WORK ORDER
Reproduce, exactly and in full, only the lines below from the one containing "This project is [GNUv3]() licensed." through the one containing "- Devices: Mobile".

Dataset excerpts
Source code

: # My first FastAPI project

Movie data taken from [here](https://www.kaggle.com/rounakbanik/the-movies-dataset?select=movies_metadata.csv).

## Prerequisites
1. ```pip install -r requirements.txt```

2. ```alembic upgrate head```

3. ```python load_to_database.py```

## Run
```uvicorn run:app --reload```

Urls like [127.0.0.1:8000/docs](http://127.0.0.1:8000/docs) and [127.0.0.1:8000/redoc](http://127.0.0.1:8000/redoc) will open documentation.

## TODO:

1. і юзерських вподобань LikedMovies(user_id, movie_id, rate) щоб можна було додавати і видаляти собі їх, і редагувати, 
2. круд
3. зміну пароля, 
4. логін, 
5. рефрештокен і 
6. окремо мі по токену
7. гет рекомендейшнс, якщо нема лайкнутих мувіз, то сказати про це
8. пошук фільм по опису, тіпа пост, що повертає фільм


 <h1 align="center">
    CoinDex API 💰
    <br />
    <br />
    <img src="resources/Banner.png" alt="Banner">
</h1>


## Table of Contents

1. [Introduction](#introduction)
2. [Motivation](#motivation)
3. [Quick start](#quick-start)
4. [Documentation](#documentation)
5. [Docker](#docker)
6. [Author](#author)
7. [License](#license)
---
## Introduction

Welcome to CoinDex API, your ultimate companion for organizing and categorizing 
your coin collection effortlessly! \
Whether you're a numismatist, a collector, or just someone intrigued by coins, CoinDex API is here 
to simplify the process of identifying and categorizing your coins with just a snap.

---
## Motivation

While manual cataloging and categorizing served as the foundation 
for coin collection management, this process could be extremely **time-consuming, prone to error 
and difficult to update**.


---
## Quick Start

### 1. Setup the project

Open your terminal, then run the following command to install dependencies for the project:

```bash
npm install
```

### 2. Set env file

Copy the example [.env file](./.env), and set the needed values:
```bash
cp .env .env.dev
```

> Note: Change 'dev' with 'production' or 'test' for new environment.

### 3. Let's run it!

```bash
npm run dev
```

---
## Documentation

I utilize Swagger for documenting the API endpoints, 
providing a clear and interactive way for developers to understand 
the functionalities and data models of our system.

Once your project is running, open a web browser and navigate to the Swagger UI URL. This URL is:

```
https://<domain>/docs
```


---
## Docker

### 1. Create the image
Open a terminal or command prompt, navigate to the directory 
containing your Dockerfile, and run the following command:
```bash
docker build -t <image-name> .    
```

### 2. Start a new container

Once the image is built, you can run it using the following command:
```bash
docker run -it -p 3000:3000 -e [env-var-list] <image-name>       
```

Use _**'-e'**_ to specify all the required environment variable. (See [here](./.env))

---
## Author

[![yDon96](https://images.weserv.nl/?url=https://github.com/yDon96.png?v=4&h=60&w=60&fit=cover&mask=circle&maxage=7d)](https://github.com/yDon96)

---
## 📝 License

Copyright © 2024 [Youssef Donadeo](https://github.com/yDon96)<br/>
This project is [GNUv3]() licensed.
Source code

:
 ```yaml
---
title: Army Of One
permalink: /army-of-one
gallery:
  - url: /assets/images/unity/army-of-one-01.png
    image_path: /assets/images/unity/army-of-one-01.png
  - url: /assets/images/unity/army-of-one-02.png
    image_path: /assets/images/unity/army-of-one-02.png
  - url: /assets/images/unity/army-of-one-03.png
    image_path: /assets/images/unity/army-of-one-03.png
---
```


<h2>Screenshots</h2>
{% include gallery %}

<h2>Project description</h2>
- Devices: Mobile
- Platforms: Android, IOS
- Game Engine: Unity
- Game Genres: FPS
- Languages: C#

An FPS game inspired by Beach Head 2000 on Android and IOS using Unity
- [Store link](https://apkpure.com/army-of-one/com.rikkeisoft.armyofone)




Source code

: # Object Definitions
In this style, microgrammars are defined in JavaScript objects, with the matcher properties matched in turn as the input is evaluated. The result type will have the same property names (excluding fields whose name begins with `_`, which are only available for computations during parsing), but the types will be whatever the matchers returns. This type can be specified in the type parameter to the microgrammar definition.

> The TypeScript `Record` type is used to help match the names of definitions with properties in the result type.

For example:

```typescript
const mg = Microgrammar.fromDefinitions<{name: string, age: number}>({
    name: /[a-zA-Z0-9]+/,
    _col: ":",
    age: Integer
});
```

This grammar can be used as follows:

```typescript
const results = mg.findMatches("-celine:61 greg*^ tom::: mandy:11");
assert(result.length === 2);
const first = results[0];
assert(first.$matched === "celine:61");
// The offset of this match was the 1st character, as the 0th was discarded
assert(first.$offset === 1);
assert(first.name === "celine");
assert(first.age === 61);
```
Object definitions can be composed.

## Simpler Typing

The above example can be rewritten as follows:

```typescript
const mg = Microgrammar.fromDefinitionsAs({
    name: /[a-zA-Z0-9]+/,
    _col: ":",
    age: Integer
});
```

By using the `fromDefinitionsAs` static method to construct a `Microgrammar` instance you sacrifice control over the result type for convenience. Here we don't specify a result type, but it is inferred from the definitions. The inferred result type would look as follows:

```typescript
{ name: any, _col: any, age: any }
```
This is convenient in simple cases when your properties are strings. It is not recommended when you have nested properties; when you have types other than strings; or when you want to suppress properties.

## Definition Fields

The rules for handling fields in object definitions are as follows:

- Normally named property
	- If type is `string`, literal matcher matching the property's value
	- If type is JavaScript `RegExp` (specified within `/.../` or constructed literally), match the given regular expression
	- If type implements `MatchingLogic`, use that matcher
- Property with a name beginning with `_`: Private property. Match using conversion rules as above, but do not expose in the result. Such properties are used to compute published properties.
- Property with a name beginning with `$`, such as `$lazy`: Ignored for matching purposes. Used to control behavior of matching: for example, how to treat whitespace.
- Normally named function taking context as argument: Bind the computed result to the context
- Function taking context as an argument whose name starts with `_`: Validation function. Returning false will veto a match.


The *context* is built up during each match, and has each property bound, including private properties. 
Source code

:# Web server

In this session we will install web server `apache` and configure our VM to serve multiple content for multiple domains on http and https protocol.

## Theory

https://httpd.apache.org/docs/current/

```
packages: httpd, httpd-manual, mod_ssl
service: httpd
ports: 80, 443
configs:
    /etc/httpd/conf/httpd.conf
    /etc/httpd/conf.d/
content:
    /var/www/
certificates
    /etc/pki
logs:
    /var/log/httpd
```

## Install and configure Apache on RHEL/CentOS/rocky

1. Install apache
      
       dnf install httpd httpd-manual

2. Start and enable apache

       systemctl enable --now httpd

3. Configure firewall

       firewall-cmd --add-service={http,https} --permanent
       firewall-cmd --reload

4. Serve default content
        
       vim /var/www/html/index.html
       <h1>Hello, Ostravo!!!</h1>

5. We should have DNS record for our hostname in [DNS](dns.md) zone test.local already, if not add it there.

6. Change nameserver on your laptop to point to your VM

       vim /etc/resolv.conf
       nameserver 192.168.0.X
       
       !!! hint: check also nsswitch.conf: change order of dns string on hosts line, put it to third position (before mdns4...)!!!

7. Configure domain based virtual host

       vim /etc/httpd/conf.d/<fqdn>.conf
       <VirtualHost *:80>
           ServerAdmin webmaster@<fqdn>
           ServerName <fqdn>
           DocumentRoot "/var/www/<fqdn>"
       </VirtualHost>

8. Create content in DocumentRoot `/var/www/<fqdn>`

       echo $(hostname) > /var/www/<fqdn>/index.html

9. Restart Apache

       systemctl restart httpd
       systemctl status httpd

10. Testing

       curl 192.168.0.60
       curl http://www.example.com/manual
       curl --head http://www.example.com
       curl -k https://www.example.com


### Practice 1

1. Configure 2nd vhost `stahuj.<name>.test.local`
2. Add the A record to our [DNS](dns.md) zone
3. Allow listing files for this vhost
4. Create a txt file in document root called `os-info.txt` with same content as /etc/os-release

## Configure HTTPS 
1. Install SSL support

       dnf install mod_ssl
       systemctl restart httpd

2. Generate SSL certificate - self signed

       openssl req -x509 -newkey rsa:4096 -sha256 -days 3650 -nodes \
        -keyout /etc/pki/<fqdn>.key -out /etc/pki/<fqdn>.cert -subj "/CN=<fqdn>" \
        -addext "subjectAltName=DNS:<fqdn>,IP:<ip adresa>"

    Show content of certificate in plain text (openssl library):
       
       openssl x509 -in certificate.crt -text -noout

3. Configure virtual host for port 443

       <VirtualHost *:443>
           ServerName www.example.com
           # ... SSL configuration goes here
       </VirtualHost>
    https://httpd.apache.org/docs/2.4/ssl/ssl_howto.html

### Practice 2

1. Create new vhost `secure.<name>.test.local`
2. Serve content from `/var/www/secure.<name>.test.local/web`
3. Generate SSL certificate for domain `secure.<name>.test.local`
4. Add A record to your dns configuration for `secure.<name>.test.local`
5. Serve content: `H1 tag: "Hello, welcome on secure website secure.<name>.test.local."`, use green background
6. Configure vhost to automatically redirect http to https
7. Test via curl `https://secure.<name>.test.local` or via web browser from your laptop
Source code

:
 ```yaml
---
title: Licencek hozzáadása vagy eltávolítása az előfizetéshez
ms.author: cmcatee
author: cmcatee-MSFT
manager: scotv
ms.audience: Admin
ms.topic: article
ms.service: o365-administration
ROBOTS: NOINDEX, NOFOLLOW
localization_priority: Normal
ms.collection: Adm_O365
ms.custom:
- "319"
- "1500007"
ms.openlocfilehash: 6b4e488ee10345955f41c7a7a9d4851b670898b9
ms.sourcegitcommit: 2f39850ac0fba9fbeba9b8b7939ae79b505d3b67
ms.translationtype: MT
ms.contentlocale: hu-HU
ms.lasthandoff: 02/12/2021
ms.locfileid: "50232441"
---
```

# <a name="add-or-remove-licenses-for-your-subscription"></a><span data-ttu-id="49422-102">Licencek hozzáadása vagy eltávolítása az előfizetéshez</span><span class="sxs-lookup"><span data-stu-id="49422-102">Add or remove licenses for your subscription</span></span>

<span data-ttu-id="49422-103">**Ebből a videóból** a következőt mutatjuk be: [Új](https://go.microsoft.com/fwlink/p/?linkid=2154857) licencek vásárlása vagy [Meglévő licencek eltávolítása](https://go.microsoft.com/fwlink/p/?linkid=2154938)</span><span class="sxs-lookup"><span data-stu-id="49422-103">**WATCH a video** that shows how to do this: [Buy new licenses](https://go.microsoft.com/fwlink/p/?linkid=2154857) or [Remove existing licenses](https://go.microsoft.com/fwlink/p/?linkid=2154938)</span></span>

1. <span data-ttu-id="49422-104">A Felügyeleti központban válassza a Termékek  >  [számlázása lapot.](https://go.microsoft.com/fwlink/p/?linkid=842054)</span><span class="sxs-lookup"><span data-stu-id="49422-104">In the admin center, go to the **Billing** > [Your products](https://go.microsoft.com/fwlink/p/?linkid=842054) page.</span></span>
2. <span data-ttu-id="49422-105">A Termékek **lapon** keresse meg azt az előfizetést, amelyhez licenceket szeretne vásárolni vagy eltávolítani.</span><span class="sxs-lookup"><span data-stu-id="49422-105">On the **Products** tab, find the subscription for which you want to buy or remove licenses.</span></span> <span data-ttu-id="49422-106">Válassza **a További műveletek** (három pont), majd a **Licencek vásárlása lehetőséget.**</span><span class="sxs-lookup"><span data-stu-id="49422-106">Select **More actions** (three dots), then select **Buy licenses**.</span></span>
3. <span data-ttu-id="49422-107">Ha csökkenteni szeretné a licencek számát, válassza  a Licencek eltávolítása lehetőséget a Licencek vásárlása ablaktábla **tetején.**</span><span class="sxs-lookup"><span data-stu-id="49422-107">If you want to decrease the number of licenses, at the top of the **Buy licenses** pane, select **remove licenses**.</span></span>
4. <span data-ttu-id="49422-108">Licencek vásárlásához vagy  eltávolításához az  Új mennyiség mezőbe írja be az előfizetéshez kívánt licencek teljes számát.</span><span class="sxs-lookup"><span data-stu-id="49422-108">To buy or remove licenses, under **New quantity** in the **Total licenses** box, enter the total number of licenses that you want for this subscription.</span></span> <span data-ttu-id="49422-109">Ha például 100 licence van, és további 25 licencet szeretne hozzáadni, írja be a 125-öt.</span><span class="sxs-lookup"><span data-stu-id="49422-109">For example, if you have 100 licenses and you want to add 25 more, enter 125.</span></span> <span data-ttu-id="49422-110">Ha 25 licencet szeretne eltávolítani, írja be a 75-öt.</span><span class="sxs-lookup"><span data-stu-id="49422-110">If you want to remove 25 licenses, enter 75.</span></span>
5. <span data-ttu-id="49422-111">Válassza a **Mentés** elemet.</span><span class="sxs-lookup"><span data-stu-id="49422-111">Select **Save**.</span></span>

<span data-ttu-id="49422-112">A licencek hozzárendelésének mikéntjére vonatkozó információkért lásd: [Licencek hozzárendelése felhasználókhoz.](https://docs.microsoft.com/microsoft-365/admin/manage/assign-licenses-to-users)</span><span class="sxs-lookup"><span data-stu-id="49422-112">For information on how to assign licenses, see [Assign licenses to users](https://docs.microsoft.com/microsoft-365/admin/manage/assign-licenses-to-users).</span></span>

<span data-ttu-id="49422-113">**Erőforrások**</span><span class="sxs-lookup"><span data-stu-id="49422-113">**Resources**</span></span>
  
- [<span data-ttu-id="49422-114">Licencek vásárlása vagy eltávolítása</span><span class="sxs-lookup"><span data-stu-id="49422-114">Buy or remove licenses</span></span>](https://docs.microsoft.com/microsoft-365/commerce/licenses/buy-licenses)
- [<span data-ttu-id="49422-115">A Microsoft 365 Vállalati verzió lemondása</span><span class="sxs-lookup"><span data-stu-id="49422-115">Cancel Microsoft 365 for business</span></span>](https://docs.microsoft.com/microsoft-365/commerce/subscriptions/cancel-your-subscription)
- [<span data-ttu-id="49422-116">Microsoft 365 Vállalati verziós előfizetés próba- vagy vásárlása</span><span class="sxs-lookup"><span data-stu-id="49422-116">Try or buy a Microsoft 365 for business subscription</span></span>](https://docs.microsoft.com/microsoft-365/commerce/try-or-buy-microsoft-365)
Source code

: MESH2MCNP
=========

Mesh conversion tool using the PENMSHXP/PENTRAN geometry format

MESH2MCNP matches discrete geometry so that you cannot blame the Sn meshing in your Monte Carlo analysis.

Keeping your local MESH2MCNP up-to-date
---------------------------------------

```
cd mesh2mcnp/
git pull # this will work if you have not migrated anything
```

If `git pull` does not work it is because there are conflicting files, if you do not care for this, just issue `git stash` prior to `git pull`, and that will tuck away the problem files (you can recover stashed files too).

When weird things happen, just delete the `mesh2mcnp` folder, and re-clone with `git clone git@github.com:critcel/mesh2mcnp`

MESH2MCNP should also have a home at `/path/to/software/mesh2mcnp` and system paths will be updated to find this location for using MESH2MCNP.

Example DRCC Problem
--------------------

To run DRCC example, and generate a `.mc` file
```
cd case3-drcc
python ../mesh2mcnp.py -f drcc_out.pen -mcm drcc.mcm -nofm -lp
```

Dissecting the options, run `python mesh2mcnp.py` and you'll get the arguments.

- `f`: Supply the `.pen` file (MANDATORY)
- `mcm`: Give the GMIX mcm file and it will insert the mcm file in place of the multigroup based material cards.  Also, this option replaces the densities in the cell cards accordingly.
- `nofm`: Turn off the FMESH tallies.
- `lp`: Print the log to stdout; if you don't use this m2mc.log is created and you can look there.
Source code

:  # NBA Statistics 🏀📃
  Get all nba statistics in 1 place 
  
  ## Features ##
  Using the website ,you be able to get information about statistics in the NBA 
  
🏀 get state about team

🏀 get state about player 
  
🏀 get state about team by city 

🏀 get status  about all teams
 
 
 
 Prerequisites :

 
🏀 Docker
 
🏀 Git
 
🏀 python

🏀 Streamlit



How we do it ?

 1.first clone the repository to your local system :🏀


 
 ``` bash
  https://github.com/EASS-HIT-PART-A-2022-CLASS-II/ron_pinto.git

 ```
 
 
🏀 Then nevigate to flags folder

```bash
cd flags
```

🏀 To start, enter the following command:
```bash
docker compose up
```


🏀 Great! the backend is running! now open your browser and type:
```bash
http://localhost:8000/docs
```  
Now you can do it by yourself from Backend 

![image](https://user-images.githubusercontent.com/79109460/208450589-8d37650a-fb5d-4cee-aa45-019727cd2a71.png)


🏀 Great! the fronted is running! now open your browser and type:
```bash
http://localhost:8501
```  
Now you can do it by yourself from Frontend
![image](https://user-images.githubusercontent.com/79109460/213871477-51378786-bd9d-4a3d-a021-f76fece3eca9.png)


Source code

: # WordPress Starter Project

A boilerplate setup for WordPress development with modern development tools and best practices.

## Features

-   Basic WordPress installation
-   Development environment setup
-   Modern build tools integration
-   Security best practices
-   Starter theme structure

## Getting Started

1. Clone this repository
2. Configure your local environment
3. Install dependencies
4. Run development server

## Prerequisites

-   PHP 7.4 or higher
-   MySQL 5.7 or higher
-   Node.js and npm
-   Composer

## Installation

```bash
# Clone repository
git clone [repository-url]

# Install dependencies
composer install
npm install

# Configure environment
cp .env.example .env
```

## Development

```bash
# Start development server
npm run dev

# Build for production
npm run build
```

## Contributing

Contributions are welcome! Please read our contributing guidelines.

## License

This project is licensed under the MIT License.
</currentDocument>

RESULT OF THIS TASK
This project is [GNUv3]() licensed.
Source code

:
 ```yaml
---
title: Army Of One
permalink: /army-of-one
gallery:
  - url: /assets/images/unity/army-of-one-01.png
    image_path: /assets/images/unity/army-of-one-01.png
  - url: /assets/images/unity/army-of-one-02.png
    image_path: /assets/images/unity/army-of-one-02.png
  - url: /assets/images/unity/army-of-one-03.png
    image_path: /assets/images/unity/army-of-one-03.png
---
```


<h2>Screenshots</h2>
{% include gallery %}

<h2>Project description</h2>
- Devices: Mobile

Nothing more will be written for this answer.